Data for the task START
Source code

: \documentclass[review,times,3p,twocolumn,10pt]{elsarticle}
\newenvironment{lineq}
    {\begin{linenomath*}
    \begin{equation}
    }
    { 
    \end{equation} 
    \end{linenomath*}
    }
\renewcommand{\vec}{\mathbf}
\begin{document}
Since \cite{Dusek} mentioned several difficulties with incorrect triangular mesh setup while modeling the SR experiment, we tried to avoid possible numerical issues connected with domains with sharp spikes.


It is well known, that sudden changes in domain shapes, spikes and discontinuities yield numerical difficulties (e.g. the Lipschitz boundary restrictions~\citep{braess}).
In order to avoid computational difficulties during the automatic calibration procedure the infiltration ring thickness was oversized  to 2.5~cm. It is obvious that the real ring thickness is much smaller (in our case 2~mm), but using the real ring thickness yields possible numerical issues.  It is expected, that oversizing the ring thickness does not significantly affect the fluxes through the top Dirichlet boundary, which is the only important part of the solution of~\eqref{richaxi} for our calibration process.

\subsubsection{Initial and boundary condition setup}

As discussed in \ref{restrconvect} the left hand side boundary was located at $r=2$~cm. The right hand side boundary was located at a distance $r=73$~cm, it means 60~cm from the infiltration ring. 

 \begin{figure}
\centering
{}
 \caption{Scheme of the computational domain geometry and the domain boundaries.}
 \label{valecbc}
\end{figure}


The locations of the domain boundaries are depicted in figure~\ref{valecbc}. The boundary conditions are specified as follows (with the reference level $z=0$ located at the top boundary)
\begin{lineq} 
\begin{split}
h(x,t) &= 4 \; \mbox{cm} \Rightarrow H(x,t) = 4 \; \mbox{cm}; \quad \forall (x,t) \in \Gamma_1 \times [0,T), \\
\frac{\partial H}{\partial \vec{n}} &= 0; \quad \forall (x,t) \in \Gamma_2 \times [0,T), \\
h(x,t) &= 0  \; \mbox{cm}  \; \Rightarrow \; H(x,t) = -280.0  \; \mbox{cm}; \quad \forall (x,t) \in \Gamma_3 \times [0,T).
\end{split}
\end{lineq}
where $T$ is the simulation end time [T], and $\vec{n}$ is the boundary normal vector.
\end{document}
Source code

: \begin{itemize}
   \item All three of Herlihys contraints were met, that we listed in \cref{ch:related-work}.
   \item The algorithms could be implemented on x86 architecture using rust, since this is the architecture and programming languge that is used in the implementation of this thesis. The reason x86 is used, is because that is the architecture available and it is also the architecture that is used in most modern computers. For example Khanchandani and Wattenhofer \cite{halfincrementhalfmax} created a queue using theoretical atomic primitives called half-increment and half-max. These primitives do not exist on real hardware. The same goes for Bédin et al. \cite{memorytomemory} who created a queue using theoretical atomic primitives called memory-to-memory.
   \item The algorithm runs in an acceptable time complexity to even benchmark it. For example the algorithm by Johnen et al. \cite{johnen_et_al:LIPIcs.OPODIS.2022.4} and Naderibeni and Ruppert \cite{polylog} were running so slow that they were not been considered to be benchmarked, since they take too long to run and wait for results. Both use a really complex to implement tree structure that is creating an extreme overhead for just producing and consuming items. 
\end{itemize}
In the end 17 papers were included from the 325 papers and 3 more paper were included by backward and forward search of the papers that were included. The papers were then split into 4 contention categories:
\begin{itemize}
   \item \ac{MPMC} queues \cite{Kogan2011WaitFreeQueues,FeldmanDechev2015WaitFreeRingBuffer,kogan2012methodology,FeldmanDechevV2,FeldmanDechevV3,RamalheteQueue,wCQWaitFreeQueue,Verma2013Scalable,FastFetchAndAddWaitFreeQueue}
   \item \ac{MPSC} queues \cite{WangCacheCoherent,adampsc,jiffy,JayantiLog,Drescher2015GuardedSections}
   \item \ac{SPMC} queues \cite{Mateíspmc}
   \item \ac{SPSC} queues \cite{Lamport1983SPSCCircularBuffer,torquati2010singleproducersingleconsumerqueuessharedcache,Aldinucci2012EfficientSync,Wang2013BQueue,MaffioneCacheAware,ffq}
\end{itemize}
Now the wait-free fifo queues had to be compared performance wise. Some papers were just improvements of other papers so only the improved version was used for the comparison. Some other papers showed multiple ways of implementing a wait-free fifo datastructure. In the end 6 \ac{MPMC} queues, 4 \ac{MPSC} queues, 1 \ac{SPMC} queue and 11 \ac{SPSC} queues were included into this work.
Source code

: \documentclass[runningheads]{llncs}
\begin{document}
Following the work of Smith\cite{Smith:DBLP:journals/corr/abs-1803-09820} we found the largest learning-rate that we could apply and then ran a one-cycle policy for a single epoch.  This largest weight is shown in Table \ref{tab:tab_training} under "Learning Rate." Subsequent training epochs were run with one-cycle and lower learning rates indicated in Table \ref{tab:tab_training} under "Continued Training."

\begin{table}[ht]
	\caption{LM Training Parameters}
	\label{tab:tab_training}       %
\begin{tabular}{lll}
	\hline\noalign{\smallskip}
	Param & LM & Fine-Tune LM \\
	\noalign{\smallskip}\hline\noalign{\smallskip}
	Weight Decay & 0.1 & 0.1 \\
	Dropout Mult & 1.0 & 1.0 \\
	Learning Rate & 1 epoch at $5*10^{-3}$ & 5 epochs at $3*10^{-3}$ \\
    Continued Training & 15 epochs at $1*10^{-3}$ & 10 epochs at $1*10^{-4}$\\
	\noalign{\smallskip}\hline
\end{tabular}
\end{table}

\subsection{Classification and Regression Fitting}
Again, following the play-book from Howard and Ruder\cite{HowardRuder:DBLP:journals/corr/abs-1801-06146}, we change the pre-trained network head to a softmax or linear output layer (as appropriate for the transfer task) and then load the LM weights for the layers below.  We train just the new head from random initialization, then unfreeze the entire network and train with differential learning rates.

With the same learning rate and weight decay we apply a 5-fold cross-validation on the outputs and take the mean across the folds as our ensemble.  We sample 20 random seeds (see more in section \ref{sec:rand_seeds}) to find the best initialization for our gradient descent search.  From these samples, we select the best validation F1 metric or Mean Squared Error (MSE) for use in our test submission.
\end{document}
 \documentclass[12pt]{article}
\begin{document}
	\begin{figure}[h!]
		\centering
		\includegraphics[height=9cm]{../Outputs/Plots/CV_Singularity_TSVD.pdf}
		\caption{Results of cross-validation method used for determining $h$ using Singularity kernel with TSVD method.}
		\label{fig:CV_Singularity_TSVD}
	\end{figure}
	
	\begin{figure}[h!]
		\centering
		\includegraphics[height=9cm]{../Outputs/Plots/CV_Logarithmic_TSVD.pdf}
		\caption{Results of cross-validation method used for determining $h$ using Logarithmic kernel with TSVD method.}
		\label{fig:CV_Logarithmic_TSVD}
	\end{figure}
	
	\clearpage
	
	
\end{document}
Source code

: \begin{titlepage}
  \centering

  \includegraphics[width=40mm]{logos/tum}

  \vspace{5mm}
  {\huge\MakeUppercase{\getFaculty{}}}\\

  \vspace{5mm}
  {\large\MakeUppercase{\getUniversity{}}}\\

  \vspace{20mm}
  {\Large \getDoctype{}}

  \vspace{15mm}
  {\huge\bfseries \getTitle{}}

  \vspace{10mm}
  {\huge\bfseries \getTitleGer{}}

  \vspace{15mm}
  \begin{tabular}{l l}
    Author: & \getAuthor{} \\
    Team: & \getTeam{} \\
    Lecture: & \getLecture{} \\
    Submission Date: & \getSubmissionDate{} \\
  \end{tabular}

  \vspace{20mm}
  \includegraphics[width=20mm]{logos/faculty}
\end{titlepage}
Data for the task END
**Task to complete**
All lines above that contain "caption" are required in the answer.

**Output below**
 \caption{Scheme of the computational domain geometry and the domain boundaries.}
	\caption{LM Training Parameters}
		\caption{Results of cross-validation method used for determining $h$ using Singularity kernel with TSVD method.}
		\caption{Results of cross-validation method used for determining $h$ using Logarithmic kernel with TSVD method.}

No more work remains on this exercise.